Con motivo del Día Mundial de la Osteoporosis, los investigadores han reiterado en una nota de prensa la necesidad de que oncólogos y reumatólogos estén muy atentos a la salud ósea de las pacientes tratadas con este fármaco y prevean las consecuencias derivadas de este tipo de procedimiento adyuvante del cáncer de mama con receptores hormonales positivos, uno de los tumores de pecho más frecuentes (70% del total de cánceres mamarios).

“Son pacientes que han sufrido un cáncer, lo han superado y hacen seguimientos de control con su oncólogo mientras se tratan con inhibidores de la aromatasa”, precisa el director del Programa de Salud Ósea y jefe de sección del Servicio de Oncología, Ignacio Tusquets, “son supervivientes y, por lo tanto, hemos de esmerarnos mucho para que con los tratamientos no sufran un daño colateral que empeoraría su calidad de vida en un futuro”.

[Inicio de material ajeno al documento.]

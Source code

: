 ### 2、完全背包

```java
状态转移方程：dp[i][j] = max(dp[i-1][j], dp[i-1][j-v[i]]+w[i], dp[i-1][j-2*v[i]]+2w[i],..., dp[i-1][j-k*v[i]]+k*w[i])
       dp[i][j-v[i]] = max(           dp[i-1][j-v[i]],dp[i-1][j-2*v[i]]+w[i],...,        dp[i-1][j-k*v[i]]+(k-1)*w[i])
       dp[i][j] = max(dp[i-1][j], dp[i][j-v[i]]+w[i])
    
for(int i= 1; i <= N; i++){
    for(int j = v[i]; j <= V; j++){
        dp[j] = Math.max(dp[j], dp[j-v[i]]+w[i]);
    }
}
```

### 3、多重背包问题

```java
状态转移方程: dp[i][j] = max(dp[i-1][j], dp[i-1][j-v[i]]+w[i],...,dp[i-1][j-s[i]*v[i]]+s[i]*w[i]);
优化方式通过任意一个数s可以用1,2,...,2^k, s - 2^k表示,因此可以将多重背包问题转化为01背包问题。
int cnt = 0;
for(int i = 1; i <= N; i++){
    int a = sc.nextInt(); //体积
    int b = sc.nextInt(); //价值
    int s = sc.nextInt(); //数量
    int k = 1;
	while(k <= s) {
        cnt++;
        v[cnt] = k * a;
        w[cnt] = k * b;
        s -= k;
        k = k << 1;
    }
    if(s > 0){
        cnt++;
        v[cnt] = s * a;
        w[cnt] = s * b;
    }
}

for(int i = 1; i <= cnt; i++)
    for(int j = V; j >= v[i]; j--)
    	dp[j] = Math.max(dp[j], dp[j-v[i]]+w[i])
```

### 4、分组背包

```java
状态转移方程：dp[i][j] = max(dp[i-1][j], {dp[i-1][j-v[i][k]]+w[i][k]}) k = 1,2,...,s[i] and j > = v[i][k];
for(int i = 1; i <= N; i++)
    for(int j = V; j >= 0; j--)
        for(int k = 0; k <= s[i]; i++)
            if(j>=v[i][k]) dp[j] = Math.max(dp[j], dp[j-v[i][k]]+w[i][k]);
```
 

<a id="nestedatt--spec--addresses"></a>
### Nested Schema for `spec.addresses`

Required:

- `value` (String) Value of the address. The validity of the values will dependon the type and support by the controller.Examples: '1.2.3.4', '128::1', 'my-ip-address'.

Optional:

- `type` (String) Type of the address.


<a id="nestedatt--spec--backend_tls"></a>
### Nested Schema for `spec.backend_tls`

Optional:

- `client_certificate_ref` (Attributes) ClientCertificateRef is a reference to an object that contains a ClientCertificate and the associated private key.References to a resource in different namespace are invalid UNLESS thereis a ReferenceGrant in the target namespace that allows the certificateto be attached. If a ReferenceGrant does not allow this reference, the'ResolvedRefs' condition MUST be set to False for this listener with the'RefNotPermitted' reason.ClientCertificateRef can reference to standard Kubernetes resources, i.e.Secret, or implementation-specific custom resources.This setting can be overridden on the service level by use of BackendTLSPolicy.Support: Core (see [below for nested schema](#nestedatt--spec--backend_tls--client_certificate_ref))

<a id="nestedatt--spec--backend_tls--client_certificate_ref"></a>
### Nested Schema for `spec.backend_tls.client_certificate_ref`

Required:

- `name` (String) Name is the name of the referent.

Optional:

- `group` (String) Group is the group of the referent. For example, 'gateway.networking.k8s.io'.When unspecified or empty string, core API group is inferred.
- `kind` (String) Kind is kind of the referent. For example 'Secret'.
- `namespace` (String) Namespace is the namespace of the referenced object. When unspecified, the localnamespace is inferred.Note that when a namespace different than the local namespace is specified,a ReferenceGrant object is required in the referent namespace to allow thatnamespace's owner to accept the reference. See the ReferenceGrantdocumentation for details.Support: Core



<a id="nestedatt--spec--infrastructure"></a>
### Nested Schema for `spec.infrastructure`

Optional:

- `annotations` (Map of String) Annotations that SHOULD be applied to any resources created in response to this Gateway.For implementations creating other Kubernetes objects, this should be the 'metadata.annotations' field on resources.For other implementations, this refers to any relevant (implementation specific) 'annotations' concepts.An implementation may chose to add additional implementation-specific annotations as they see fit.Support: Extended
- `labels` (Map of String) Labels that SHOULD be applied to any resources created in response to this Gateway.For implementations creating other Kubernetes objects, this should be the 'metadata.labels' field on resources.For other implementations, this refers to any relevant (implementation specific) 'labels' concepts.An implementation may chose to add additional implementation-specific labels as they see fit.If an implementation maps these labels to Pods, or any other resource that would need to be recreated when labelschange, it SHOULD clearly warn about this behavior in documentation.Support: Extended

Por eso, frente a un cáncer de receptores hormonales positivos que requiera inhibidores de la aromatasa, debería activarse de forma automática un protocolo en coordinación con los internistas, aseveran los expertos. Durante el mismo, se procedería a la “evaluación exhaustiva de parámetros bioquímicos, densitometrías óseas, estudios morfológicos y diagnósticos del estado del hueso desde el primer momento”, según enumera Xavier Nogués, jefe del Servicio de Medicina Interna y codirector del programa.

“Podemos encontrarnos con pacientes que parten de una salud ósea excelente, en ese caso es prioritario preservarla, prestando mucha atención a cualquier cambio”, explica Nogués, quien recuerda que, entre un 30 y un 35% de las pacientes asistidas en la unidad del Hospital del Mar acaban necesitando algún tratamiento específico para la dolencia reumatológica desarrollada tras el cáncer.

El mayor problema: la adherencia al tratamiento

Estas cifras y los riesgos derivados del tratamiento con inhibidores de la aromatasa motivan que, en un 30% de los casos descritos, las pacientes pierdan adherencia al tratamiento. Se trata de “uno de los grandes problemas de esta medicación tan necesaria y de indudable beneficio”, lamenta Sonia Servitja. Por este motivo, la oncóloga defiende la utilidad de proyectos como el Programa de Salud Ósea en mujeres con cáncer de mama.

“Formar parte de un grupo de estas características hace que las pacientes se sientan más apoyadas”, asegura. “Aunque implica más visitas de control, esto, lejos de ser un motivo de queja, hace que se sientan más acompañadas y nos aseguramos de que no dejan la medicación, además de poder detectar cualquier cambio mínimo en el estado de su salud ósea”, explica.

Durante este acompañamiento, los expertos también inculcan en sus pacientes hábitos saludables acordes a su condición, como el mayor consumo de vitamina D, ya que un 90% de las enfermas de cáncer de mama padecen un déficit de este suplemento, capaz de reducir la pérdida ósea y aliviar los dolores articulares.  

“La gran mayoría de estas pacientes, de entre 40 y 80 años, habrán sobrevivido a un cáncer de mama y afortunadamente envejecerán, pero debemos garantizarles que lo puedan hacer con una buena salud ósea y una buena calidad de vida”, concluye la experta.